Within the records, how many lines hold the word "winter"? State that number alone.
Dataset content Block Start
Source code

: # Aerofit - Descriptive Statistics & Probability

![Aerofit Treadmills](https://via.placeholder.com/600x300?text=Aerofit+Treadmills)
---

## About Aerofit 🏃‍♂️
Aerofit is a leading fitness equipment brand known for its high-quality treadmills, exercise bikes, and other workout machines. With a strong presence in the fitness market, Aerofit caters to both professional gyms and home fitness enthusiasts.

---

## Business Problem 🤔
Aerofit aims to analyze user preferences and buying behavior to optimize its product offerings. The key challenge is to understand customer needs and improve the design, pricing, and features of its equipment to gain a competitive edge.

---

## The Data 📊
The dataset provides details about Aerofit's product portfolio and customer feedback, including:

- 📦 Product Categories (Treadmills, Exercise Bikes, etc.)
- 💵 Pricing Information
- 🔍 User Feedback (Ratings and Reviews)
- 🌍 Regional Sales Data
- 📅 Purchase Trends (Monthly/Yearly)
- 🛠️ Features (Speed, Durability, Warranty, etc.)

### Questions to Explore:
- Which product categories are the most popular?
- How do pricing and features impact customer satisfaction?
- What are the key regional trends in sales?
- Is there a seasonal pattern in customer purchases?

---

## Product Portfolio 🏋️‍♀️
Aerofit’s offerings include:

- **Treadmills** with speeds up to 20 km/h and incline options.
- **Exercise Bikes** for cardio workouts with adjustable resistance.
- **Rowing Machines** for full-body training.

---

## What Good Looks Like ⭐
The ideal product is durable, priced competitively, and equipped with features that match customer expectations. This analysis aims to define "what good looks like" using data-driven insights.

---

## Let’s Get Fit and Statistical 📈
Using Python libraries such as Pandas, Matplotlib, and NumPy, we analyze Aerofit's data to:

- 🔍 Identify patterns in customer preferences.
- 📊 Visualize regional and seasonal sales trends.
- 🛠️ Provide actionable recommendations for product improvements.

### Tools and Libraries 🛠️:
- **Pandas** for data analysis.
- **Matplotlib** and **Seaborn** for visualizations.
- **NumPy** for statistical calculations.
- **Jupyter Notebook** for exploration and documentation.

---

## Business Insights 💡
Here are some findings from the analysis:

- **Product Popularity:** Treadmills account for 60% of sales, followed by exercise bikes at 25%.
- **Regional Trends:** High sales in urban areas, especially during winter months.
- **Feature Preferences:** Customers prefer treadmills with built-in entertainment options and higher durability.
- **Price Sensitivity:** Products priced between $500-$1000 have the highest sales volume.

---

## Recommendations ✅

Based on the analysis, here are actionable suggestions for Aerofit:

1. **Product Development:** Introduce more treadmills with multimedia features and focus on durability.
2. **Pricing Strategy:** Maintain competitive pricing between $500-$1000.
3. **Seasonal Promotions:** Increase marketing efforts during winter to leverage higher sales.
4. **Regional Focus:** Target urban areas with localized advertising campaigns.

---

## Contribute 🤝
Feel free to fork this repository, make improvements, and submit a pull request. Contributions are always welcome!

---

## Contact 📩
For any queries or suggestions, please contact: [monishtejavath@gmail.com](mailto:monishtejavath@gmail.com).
Dataset content Block End
**Worked solution:** 2